It is hard to empathise with critics of Cybercrimes law

I “died” for a few moments in July 2014. The news of my passing on broke in the social media. For a while, my phone would not stop ringing. One person after the other called me. They wanted me to tell them whether it was true I had gone. Others only wanted to condole with me, over my tragic demise. The online reporter was cagey about the cause of my relocation to the Hereafter. As had happened earlier in May 1897 with the iconic American novelist, Mark Twain, the reports about my death were hugely exaggerated. They were also grossly misquoted.

That is what the social media does, especially in Kenya. It has “killed” numerous people out of sheer mischief and malice. Every so often, you will read “breaking news” about some prominent person who has died in a car crash, a plane crash, or just gone to the Great Beyond in sudden death. Moments later, it turns out to be untrue – fake news, as they call it. For the love of me, I have never understood the triggers and drivers of this hugely sociopathic and psychotic behaviour.

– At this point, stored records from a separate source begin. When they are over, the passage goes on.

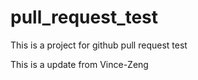 # pull_request_test
This is a project for github pull request test

This is a update from Vince-Zeng
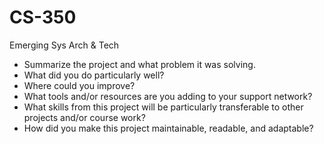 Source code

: # CS-350
Emerging Sys Arch &amp; Tech

* Summarize the project and what problem it was solving.
* What did you do particularly well?
* Where could you improve?
* What tools and/or resources are you adding to your support network?
* What skills from this project will be particularly transferable to other projects and/or course work?
* How did you make this project maintainable, readable, and adaptable?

I can only put it to unbridled wickedness.

It is instructive that the persons consigning me to the World Beyond in 2014 premised the report with the fact that I had been, the previous evening, on the Jeff Koinange Live (JKL) Show. As usual, I had been straight shooting. I had talked of the mountain that went in labour and only ended up giving birth to two tiny mice. I had wondered aloud about people who kicked up a fuss only to leave the audience with the disappointment of hot air. Such was the case of a Texan cowboy who had angrily screamed out that in the event his stolen horse was not returned within five minutes, he would be forced to do what he had done six years earlier. It only turned out that he had been forced to walk home. This rubbed someone the wrong way. They resorted to online malice.

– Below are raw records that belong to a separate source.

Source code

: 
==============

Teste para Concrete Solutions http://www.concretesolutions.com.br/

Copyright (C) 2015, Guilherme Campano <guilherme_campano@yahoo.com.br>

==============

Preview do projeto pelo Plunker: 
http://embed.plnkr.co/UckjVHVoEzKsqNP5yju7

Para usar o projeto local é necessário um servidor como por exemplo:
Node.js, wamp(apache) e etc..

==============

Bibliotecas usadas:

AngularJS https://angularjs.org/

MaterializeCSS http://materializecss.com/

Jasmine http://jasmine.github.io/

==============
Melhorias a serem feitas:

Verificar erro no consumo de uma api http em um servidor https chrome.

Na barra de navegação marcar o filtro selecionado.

The Kenyan social media is a school without standards. Anyone can sit in any class, listen to any lecture and give lectures of their own. There are no manners, no restrictions and no respect. Everyone with access to an android gadget, basic alphanumerical skills, a bit of phone credit and a lot of idle time is welcome to this school. They can write on just about anything, from egg theft in the village to rocket science. And they write about it with the insolence of the unmannered. They know everything about everybody, from the slum to State House. They know what is happening in every space where there is a bed, a mattress, or in any other space in which two people could go horizontal. They know who the occupants are and who has gone horizontal with whom – to the minutest detail. And they have no compunction in “pouring it all out” in the social forums.

It is difficult to empathize with those decrying the coming into being of the Computer Misuse and Cybercrimes Act (2018). President Uhuru Kenyatta assented to this law on Wednesday this week. This was despite much lobbying against it. It would restrict freedom of expression, it was said. It would allow those who steal in Government the latitude to steal with impunity. It would . . . It would  . . . It would God knows what else. Of course, I understand all this stuff about freedom of expression. If I were to paraphrase Paul of Tarsus, where he makes confessions about himself, I would write that I am a journalist and a publishing editor by training, examination, qualification and practice – and occasionally by reward, also. Indeed, I am also a teacher in this discipline. Yet I don’t buy the thrust of the arguments against the new Act.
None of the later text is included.